Friday, January 15, 2010

The Virginia General Assembly's 2010 Session; HB 22 and Texting While Driving

The 2010 session of the Virginia General Assembly opened on Wednesday, and the list of proposed bills is growing (rapidly!)by the day.

You can track each day's new bills on the Assembly's Legislative Information System, here. The LIS also includes an excellent status feature that enables you to keep track of a bill's progress as it wends its way through the Capitol's halls and committee rooms.

Meanwhile, in the executive branch, Governor McDonnell's inauguration takes place tomorrow on the steps of the Capitol.


Much of the Assembly's time and energy will be devoted to addressing the budget shortfall, however a number of "high visibility" issues are sure to generate controversy of their own. One of those issues has become a perennial focus of attention: the degree to which the state should regulate cell-phone and mobile device use by drivers.

Currently, Virginia (like a number of other states) prohibits texting-while-driving.

The applicable statute is Code of Virginia Section 46.2-1078.1 (you can read the entire section here), which includes this language:

A. It shall be unlawful for any person to operate a moving motor vehicle on the highways in the Commonwealth while using any handheld personal communications device to:

1. Manually enter multiple letters or text in the device as a means of communicating with another person; or

2. Read any email or text message transmitted to the device or stored within the device, provided that this prohibition shall not apply to any name or number stored in the device nor to any caller identification information.
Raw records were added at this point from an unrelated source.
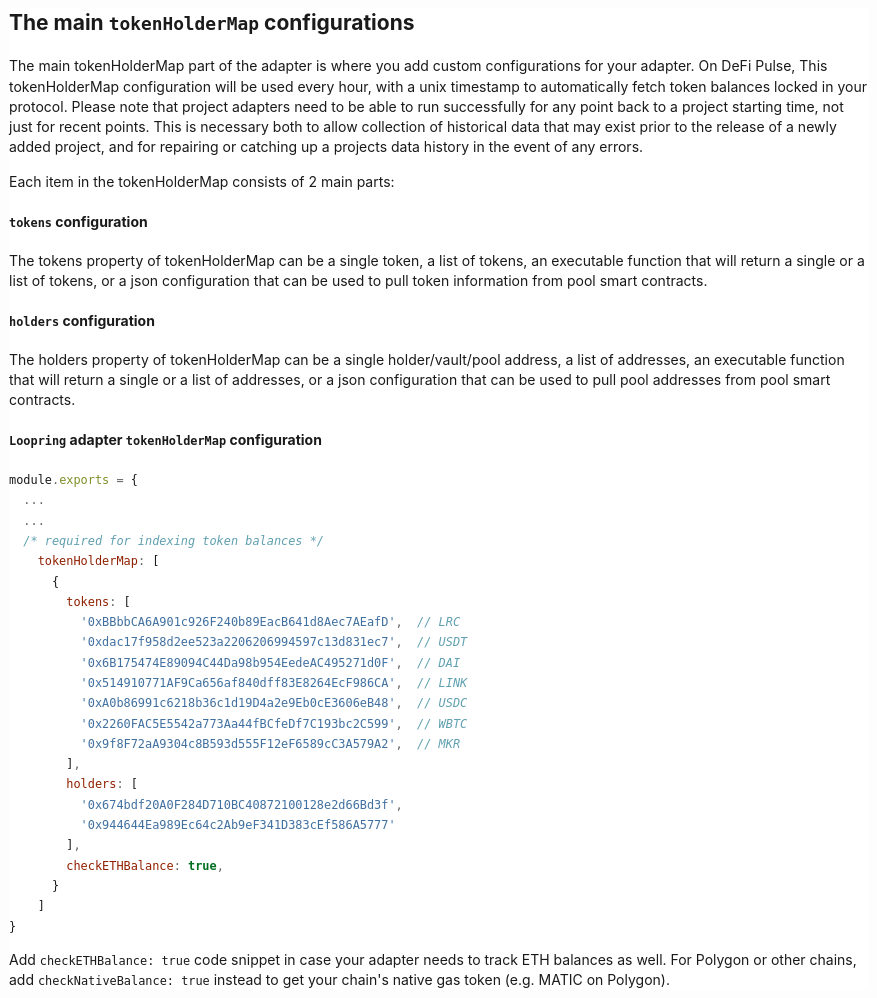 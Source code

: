 ## The main ```tokenHolderMap``` configurations

The main tokenHolderMap part of the adapter is where you add custom configurations for your adapter. On DeFi Pulse, This tokenHolderMap configuration will be used every hour, with a unix timestamp to automatically fetch token balances locked in your protocol. Please note that project adapters need to be able to run successfully for any point back to a project starting time, not just for recent points. This is necessary both to allow collection of historical data that may exist prior to the release of a newly added project, and for repairing or catching up a projects data history in the event of any errors.

Each item in the tokenHolderMap consists of 2 main parts:

#### ```tokens``` configuration
The tokens property of tokenHolderMap can be a single token, a list of tokens, an executable function that will return a single or a list of tokens, or a json configuration that can be used to pull token information from pool smart contracts.

#### ```holders``` configuration
The holders property of tokenHolderMap can be a single holder/vault/pool address, a list of addresses, an executable function that will return a single or a list of addresses, or a json configuration that can be used to pull pool addresses from pool smart contracts.

#### ```Loopring``` adapter `tokenHolderMap` configuration
```js
module.exports = {
  ...
  ...
  /* required for indexing token balances */
    tokenHolderMap: [
      {
        tokens: [
          '0xBBbbCA6A901c926F240b89EacB641d8Aec7AEafD',  // LRC
          '0xdac17f958d2ee523a2206206994597c13d831ec7',  // USDT
          '0x6B175474E89094C44Da98b954EedeAC495271d0F',  // DAI
          '0x514910771AF9Ca656af840dff83E8264EcF986CA',  // LINK
          '0xA0b86991c6218b36c1d19D4a2e9Eb0cE3606eB48',  // USDC
          '0x2260FAC5E5542a773Aa44fBCfeDf7C193bc2C599',  // WBTC
          '0x9f8F72aA9304c8B593d555F12eF6589cC3A579A2',  // MKR
        ],
        holders: [
          '0x674bdf20A0F284D710BC40872100128e2d66Bd3f',
          '0x944644Ea989Ec64c2Ab9eF341D383cEf586A5777'
        ],
        checkETHBalance: true,
      }
    ]
}
```

Add ```checkETHBalance: true``` code snippet in case your adapter needs to track ETH balances as well. For Polygon or other chains, add ```checkNativeBalance: true``` instead to get your chain's native gas token (e.g. MATIC on Polygon).
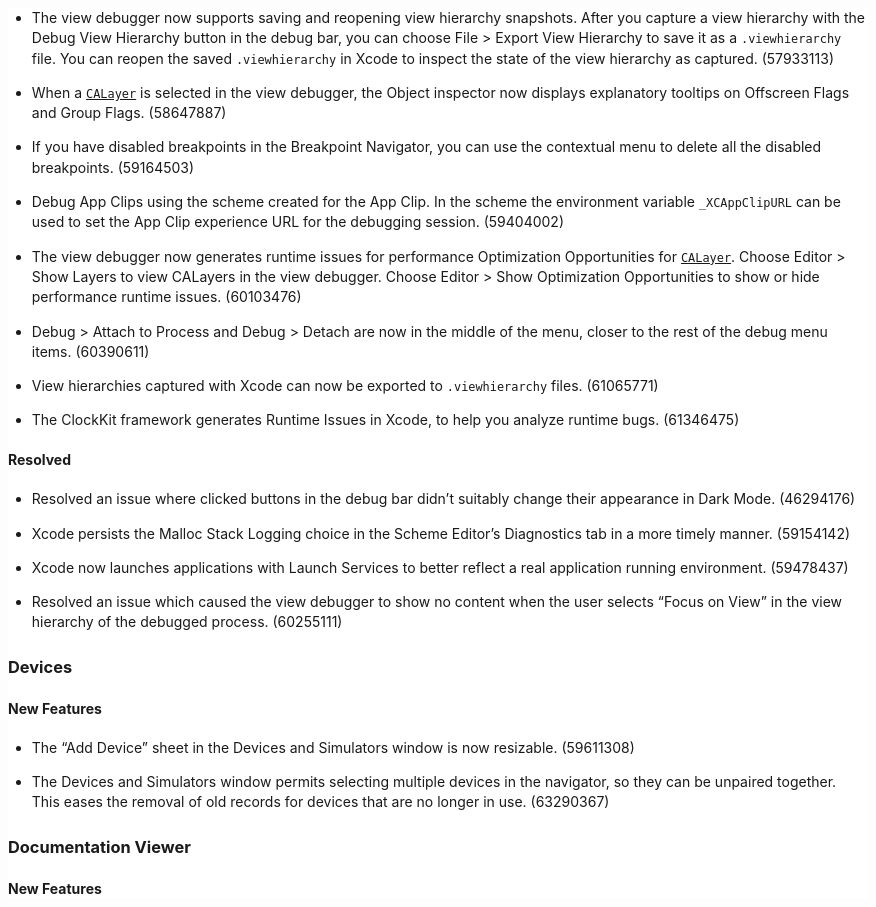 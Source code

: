 *   The view debugger now supports saving and reopening view hierarchy snapshots. After you capture a view hierarchy with the Debug View Hierarchy button in the debug bar, you can choose File > Export View Hierarchy to save it as a `.viewhierarchy` file. You can reopen the saved `.viewhierarchy` in Xcode to inspect the state of the view hierarchy as captured. (57933113)

*   When a [`CALayer`](https://developer.apple.com/documentation/quartzcore/calayer) is selected in the view debugger, the Object inspector now displays explanatory tooltips on Offscreen Flags and Group Flags. (58647887)

*   If you have disabled breakpoints in the Breakpoint Navigator, you can use the contextual menu to delete all the disabled breakpoints. (59164503)

*   Debug App Clips using the scheme created for the App Clip. In the scheme the environment variable `_XCAppClipURL` can be used to set the App Clip experience URL for the debugging session. (59404002)

*   The view debugger now generates runtime issues for performance Optimization Opportunities for [`CALayer`](https://developer.apple.com/documentation/quartzcore/calayer). Choose Editor > Show Layers to view CALayers in the view debugger. Choose Editor > Show Optimization Opportunities to show or hide performance runtime issues. (60103476)

*   Debug > Attach to Process and Debug > Detach are now in the middle of the menu, closer to the rest of the debug menu items. (60390611)

*   View hierarchies captured with Xcode can now be exported to `.viewhierarchy` files. (61065771)

*   The ClockKit framework generates Runtime Issues in Xcode, to help you analyze runtime bugs. (61346475)

#### Resolved

*   Resolved an issue where clicked buttons in the debug bar didn’t suitably change their appearance in Dark Mode. (46294176)

*   Xcode persists the Malloc Stack Logging choice in the Scheme Editor’s Diagnostics tab in a more timely manner. (59154142)

*   Xcode now launches applications with Launch Services to better reflect a real application running environment. (59478437)

*   Resolved an issue which caused the view debugger to show no content when the user selects “Focus on View” in the view hierarchy of the debugged process. (60255111)

### Devices

#### New Features

*   The “Add Device” sheet in the Devices and Simulators window is now resizable. (59611308)

*   The Devices and Simulators window permits selecting multiple devices in the navigator, so they can be unpaired together. This eases the removal of old records for devices that are no longer in use. (63290367)

### Documentation Viewer

#### New Features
The currently-effective prohibition loses some its sting, though, because Section 1078.1 also includes language that prevents enforcement unless a driver has been otherwise stopped -- ie, for a reason other than the texting ban:

C. No citation for a violation of this section shall be issued unless the officer issuing such citation has cause to stop or arrest the driver of such motor vehicle for the violation of some other provision of this Code or local ordinance relating to the operation, ownership, or maintenance of a motor vehicle or any criminal statute.

Delegate Algie D. Howell has introduced HB 22, which would amend Section 1078.1 in two ways that would make it significantly more restrictive.
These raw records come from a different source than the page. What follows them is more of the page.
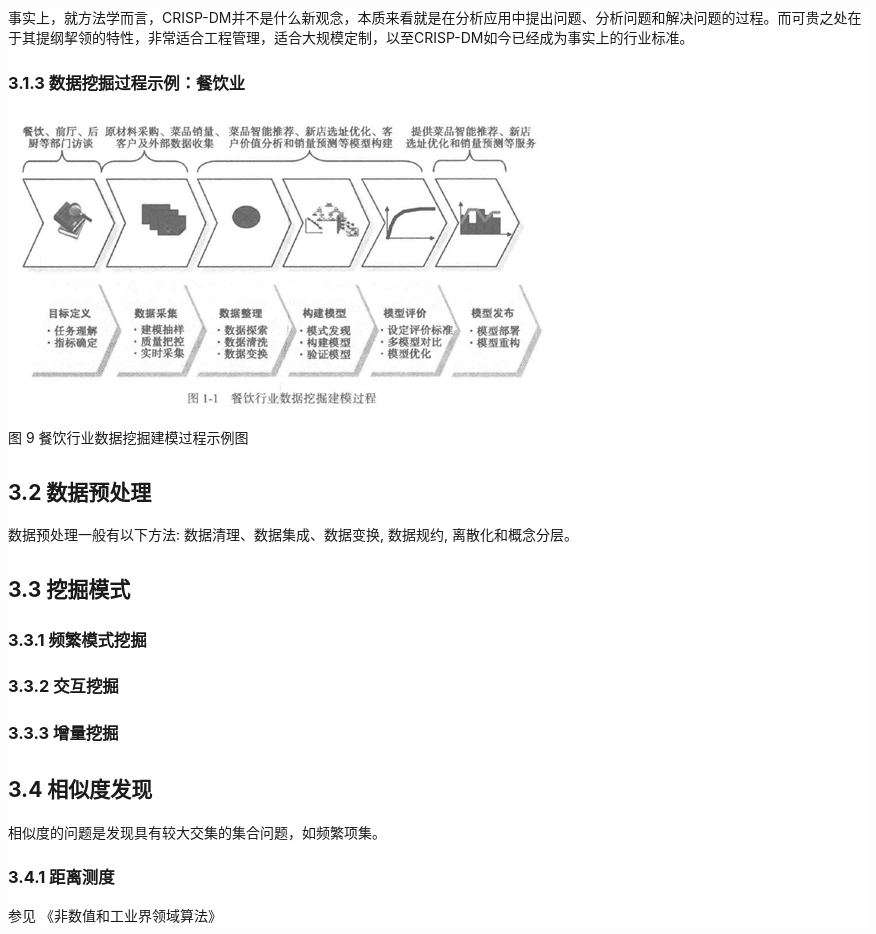 事实上，就方法学而言，CRISP-DM并不是什么新观念，本质来看就是在分析应用中提出问题、分析问题和解决问题的过程。而可贵之处在于其提纲挈领的特性，非常适合工程管理，适合大规模定制，以至CRISP-DM如今已经成为事实上的行业标准。

 

### 3.1.3 数据挖掘过程示例：餐饮业

 ![image-20191201171505116](../media/bigdata/bi_010.png)

图 9 餐饮行业数据挖掘建模过程示例图

 

## 3.2   数据预处理

数据预处理一般有以下方法: 数据清理、数据集成、数据变换, 数据规约, 离散化和概念分层。

## 3.3   挖掘模式

### 3.3.1 频繁模式挖掘

 

### 3.3.2 交互挖掘

 

### 3.3.3 增量挖掘

 

## 3.4   相似度发现

相似度的问题是发现具有较大交集的集合问题，如频繁项集。

### 3.4.1 距离测度

参见 《非数值和工业界领域算法》

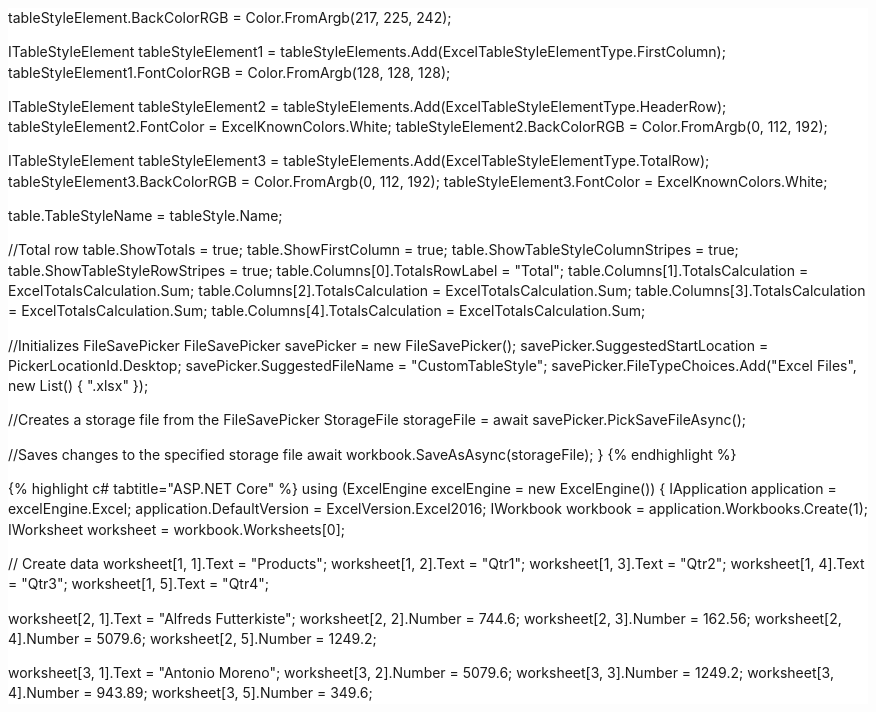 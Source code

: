   tableStyleElement.BackColorRGB = Color.FromArgb(217, 225, 242);

  ITableStyleElement tableStyleElement1 = tableStyleElements.Add(ExcelTableStyleElementType.FirstColumn);
  tableStyleElement1.FontColorRGB = Color.FromArgb(128, 128, 128);

  ITableStyleElement tableStyleElement2 = tableStyleElements.Add(ExcelTableStyleElementType.HeaderRow);
  tableStyleElement2.FontColor = ExcelKnownColors.White;
  tableStyleElement2.BackColorRGB = Color.FromArgb(0, 112, 192);

  ITableStyleElement tableStyleElement3 = tableStyleElements.Add(ExcelTableStyleElementType.TotalRow);
  tableStyleElement3.BackColorRGB = Color.FromArgb(0, 112, 192);
  tableStyleElement3.FontColor = ExcelKnownColors.White;

  table.TableStyleName = tableStyle.Name;

  //Total row
  table.ShowTotals = true;
  table.ShowFirstColumn = true;
  table.ShowTableStyleColumnStripes = true;
  table.ShowTableStyleRowStripes = true;
  table.Columns[0].TotalsRowLabel = "Total";
  table.Columns[1].TotalsCalculation = ExcelTotalsCalculation.Sum;
  table.Columns[2].TotalsCalculation = ExcelTotalsCalculation.Sum;
  table.Columns[3].TotalsCalculation = ExcelTotalsCalculation.Sum;
  table.Columns[4].TotalsCalculation = ExcelTotalsCalculation.Sum;

  //Initializes FileSavePicker
  FileSavePicker savePicker = new FileSavePicker();
  savePicker.SuggestedStartLocation = PickerLocationId.Desktop;
  savePicker.SuggestedFileName = "CustomTableStyle";
  savePicker.FileTypeChoices.Add("Excel Files", new List<string>() { ".xlsx" });
  
  //Creates a storage file from the FileSavePicker
  StorageFile storageFile = await savePicker.PickSaveFileAsync();
  
  //Saves changes to the specified storage file
  await workbook.SaveAsAsync(storageFile);
}
{% endhighlight %}

{% highlight c# tabtitle="ASP.NET Core" %}
using (ExcelEngine excelEngine = new ExcelEngine())
{
  IApplication application = excelEngine.Excel;
  application.DefaultVersion = ExcelVersion.Excel2016;
  IWorkbook workbook = application.Workbooks.Create(1);
  IWorksheet worksheet = workbook.Worksheets[0];

  // Create data
  worksheet[1, 1].Text = "Products";
  worksheet[1, 2].Text = "Qtr1";
  worksheet[1, 3].Text = "Qtr2";
  worksheet[1, 4].Text = "Qtr3";
  worksheet[1, 5].Text = "Qtr4";

  worksheet[2, 1].Text = "Alfreds Futterkiste";
  worksheet[2, 2].Number = 744.6;
  worksheet[2, 3].Number = 162.56;
  worksheet[2, 4].Number = 5079.6;
  worksheet[2, 5].Number = 1249.2;

  worksheet[3, 1].Text = "Antonio Moreno";
  worksheet[3, 2].Number = 5079.6;
  worksheet[3, 3].Number = 1249.2;
  worksheet[3, 4].Number = 943.89;
  worksheet[3, 5].Number = 349.6;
First, HB 22 would delete subparagraphs 1 and 2 from paragraph A, which means that the ban would become a general ban on the use of hand-held mobile devices:

Second, HB 22 would delete paragraph C, and that would mean a police officer could pull over and cite a driver solely on the basis of violating the hand-held ban.

To date, we have not located any analysis of HB-22's chances of passage. It reflects a nationwide trend of stricter regulation of cell-phone use and texting while driving, and it will be interesting to see whether Virginia remains on the leading edge of that trend.